> **THE PROBLEM**
Nothing may be changed. Give the entries below again exactly.

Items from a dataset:
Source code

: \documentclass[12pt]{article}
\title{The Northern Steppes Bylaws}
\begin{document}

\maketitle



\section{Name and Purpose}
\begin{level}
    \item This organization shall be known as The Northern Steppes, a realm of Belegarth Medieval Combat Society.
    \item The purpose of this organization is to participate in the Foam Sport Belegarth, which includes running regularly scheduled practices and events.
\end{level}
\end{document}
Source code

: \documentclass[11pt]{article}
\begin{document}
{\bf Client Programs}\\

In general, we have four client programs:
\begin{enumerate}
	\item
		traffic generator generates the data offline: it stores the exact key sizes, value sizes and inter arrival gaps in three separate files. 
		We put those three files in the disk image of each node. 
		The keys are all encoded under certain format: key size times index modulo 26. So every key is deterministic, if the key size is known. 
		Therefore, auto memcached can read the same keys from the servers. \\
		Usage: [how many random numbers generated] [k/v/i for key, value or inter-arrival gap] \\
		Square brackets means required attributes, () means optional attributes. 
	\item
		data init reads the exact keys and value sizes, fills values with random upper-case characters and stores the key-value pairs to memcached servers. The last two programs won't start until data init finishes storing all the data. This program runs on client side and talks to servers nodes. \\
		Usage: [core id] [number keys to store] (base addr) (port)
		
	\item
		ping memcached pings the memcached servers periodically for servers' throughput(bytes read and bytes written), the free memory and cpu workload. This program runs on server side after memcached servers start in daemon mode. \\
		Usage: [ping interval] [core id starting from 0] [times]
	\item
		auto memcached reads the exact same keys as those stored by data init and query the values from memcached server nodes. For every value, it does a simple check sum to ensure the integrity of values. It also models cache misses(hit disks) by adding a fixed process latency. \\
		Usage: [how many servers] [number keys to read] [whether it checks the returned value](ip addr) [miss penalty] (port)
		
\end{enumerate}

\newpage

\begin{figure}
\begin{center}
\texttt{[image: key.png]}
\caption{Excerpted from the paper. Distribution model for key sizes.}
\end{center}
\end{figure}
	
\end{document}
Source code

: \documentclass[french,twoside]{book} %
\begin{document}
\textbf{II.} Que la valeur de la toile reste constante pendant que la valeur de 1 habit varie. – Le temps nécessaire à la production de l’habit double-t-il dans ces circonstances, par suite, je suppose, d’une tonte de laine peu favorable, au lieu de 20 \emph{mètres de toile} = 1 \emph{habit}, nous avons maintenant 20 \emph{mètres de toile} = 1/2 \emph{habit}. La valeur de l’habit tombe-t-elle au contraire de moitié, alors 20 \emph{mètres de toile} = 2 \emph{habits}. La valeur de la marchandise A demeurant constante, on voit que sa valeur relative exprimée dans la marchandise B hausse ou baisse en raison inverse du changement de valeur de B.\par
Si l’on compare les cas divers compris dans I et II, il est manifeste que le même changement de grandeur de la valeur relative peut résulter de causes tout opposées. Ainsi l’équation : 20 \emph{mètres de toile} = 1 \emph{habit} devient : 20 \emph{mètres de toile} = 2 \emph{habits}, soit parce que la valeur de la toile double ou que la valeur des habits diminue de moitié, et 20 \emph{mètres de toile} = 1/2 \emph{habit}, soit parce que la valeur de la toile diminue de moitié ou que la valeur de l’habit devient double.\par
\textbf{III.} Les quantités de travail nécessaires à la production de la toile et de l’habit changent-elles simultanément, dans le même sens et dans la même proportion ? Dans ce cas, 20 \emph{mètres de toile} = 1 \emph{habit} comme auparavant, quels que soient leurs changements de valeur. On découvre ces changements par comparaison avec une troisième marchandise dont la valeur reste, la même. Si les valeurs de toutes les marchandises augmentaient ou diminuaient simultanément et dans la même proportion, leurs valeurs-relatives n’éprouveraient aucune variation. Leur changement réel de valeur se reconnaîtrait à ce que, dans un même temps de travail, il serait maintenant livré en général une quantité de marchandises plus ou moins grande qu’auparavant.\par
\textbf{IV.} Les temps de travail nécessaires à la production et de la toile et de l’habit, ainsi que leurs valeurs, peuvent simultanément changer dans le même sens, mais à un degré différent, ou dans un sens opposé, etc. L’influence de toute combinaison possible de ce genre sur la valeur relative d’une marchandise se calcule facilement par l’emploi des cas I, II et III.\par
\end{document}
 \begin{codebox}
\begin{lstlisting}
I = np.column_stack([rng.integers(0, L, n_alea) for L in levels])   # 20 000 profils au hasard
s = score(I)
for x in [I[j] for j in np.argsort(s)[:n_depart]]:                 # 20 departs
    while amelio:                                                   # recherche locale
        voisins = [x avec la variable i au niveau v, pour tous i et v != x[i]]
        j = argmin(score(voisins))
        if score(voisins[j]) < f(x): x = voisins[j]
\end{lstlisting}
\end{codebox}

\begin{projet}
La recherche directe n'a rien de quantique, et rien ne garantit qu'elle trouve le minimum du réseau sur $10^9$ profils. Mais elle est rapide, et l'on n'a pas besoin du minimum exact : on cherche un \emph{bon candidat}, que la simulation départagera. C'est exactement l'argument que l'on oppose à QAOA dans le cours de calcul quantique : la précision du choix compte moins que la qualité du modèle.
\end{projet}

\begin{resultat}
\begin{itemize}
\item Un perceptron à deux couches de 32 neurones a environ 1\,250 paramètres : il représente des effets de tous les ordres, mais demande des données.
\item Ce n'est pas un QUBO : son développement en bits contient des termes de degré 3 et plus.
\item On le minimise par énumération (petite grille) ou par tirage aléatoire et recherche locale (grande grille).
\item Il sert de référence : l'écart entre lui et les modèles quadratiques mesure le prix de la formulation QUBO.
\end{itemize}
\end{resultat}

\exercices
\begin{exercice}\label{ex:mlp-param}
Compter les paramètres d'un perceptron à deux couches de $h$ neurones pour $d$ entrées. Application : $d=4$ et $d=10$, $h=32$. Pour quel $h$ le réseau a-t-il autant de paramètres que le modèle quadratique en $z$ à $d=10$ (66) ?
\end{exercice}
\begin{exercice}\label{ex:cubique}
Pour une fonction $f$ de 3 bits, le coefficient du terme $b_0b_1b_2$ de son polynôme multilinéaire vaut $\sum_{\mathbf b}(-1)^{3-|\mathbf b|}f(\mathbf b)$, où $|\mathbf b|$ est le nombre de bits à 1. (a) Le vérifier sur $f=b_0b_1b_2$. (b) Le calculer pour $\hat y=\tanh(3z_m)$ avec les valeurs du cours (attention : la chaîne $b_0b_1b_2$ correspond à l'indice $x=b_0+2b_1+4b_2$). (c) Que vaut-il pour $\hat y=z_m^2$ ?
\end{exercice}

> **TASK RESULT**
Source code

: \documentclass[12pt]{article}
\title{The Northern Steppes Bylaws}
\begin{document}

\maketitle



\section{Name and Purpose}
\begin{level}
    \item This organization shall be known as The Northern Steppes, a realm of Belegarth Medieval Combat Society.
    \item The purpose of this organization is to participate in the Foam Sport Belegarth, which includes running regularly scheduled practices and events.
\end{level}
\end{document}
Source code

: \documentclass[11pt]{article}
\begin{document}
{\bf Client Programs}\\

In general, we have four client programs:
\begin{enumerate}
	\item
		traffic generator generates the data offline: it stores the exact key sizes, value sizes and inter arrival gaps in three separate files. 
		We put those three files in the disk image of each node. 
		The keys are all encoded under certain format: key size times index modulo 26. So every key is deterministic, if the key size is known. 
		Therefore, auto memcached can read the same keys from the servers. \\
		Usage: [how many random numbers generated] [k/v/i for key, value or inter-arrival gap] \\
		Square brackets means required attributes, () means optional attributes. 
	\item
		data init reads the exact keys and value sizes, fills values with random upper-case characters and stores the key-value pairs to memcached servers. The last two programs won't start until data init finishes storing all the data. This program runs on client side and talks to servers nodes. \\
		Usage: [core id] [number keys to store] (base addr) (port)
		
	\item
		ping memcached pings the memcached servers periodically for servers' throughput(bytes read and bytes written), the free memory and cpu workload. This program runs on server side after memcached servers start in daemon mode. \\
		Usage: [ping interval] [core id starting from 0] [times]
	\item
		auto memcached reads the exact same keys as those stored by data init and query the values from memcached server nodes. For every value, it does a simple check sum to ensure the integrity of values. It also models cache misses(hit disks) by adding a fixed process latency. \\
		Usage: [how many servers] [number keys to read] [whether it checks the returned value](ip addr) [miss penalty] (port)
		
\end{enumerate}

\newpage

\begin{figure}
\begin{center}
\texttt{[image: key.png]}
\caption{Excerpted from the paper. Distribution model for key sizes.}
\end{center}
\end{figure}
	
\end{document}
Source code

: \documentclass[french,twoside]{book} %
\begin{document}
\textbf{II.} Que la valeur de la toile reste constante pendant que la valeur de 1 habit varie. – Le temps nécessaire à la production de l’habit double-t-il dans ces circonstances, par suite, je suppose, d’une tonte de laine peu favorable, au lieu de 20 \emph{mètres de toile} = 1 \emph{habit}, nous avons maintenant 20 \emph{mètres de toile} = 1/2 \emph{habit}. La valeur de l’habit tombe-t-elle au contraire de moitié, alors 20 \emph{mètres de toile} = 2 \emph{habits}. La valeur de la marchandise A demeurant constante, on voit que sa valeur relative exprimée dans la marchandise B hausse ou baisse en raison inverse du changement de valeur de B.\par
Si l’on compare les cas divers compris dans I et II, il est manifeste que le même changement de grandeur de la valeur relative peut résulter de causes tout opposées. Ainsi l’équation : 20 \emph{mètres de toile} = 1 \emph{habit} devient : 20 \emph{mètres de toile} = 2 \emph{habits}, soit parce que la valeur de la toile double ou que la valeur des habits diminue de moitié, et 20 \emph{mètres de toile} = 1/2 \emph{habit}, soit parce que la valeur de la toile diminue de moitié ou que la valeur de l’habit devient double.\par
\textbf{III.} Les quantités de travail nécessaires à la production de la toile et de l’habit changent-elles simultanément, dans le même sens et dans la même proportion ? Dans ce cas, 20 \emph{mètres de toile} = 1 \emph{habit} comme auparavant, quels que soient leurs changements de valeur. On découvre ces changements par comparaison avec une troisième marchandise dont la valeur reste, la même. Si les valeurs de toutes les marchandises augmentaient ou diminuaient simultanément et dans la même proportion, leurs valeurs-relatives n’éprouveraient aucune variation. Leur changement réel de valeur se reconnaîtrait à ce que, dans un même temps de travail, il serait maintenant livré en général une quantité de marchandises plus ou moins grande qu’auparavant.\par
\textbf{IV.} Les temps de travail nécessaires à la production et de la toile et de l’habit, ainsi que leurs valeurs, peuvent simultanément changer dans le même sens, mais à un degré différent, ou dans un sens opposé, etc. L’influence de toute combinaison possible de ce genre sur la valeur relative d’une marchandise se calcule facilement par l’emploi des cas I, II et III.\par
\end{document}
 \begin{codebox}
\begin{lstlisting}
I = np.column_stack([rng.integers(0, L, n_alea) for L in levels])   # 20 000 profils au hasard
s = score(I)
for x in [I[j] for j in np.argsort(s)[:n_depart]]:                 # 20 departs
    while amelio:                                                   # recherche locale
        voisins = [x avec la variable i au niveau v, pour tous i et v != x[i]]
        j = argmin(score(voisins))
        if score(voisins[j]) < f(x): x = voisins[j]
\end{lstlisting}
\end{codebox}

\begin{projet}
La recherche directe n'a rien de quantique, et rien ne garantit qu'elle trouve le minimum du réseau sur $10^9$ profils. Mais elle est rapide, et l'on n'a pas besoin du minimum exact : on cherche un \emph{bon candidat}, que la simulation départagera. C'est exactement l'argument que l'on oppose à QAOA dans le cours de calcul quantique : la précision du choix compte moins que la qualité du modèle.
\end{projet}

\begin{resultat}
\begin{itemize}
\item Un perceptron à deux couches de 32 neurones a environ 1\,250 paramètres : il représente des effets de tous les ordres, mais demande des données.
\item Ce n'est pas un QUBO : son développement en bits contient des termes de degré 3 et plus.
\item On le minimise par énumération (petite grille) ou par tirage aléatoire et recherche locale (grande grille).
\item Il sert de référence : l'écart entre lui et les modèles quadratiques mesure le prix de la formulation QUBO.
\end{itemize}
\end{resultat}

\exercices
\begin{exercice}\label{ex:mlp-param}
Compter les paramètres d'un perceptron à deux couches de $h$ neurones pour $d$ entrées. Application : $d=4$ et $d=10$, $h=32$. Pour quel $h$ le réseau a-t-il autant de paramètres que le modèle quadratique en $z$ à $d=10$ (66) ?
\end{exercice}
\begin{exercice}\label{ex:cubique}
Pour une fonction $f$ de 3 bits, le coefficient du terme $b_0b_1b_2$ de son polynôme multilinéaire vaut $\sum_{\mathbf b}(-1)^{3-|\mathbf b|}f(\mathbf b)$, où $|\mathbf b|$ est le nombre de bits à 1. (a) Le vérifier sur $f=b_0b_1b_2$. (b) Le calculer pour $\hat y=\tanh(3z_m)$ avec les valeurs du cours (attention : la chaîne $b_0b_1b_2$ correspond à l'indice $x=b_0+2b_1+4b_2$). (c) Que vaut-il pour $\hat y=z_m^2$ ?
\end{exercice}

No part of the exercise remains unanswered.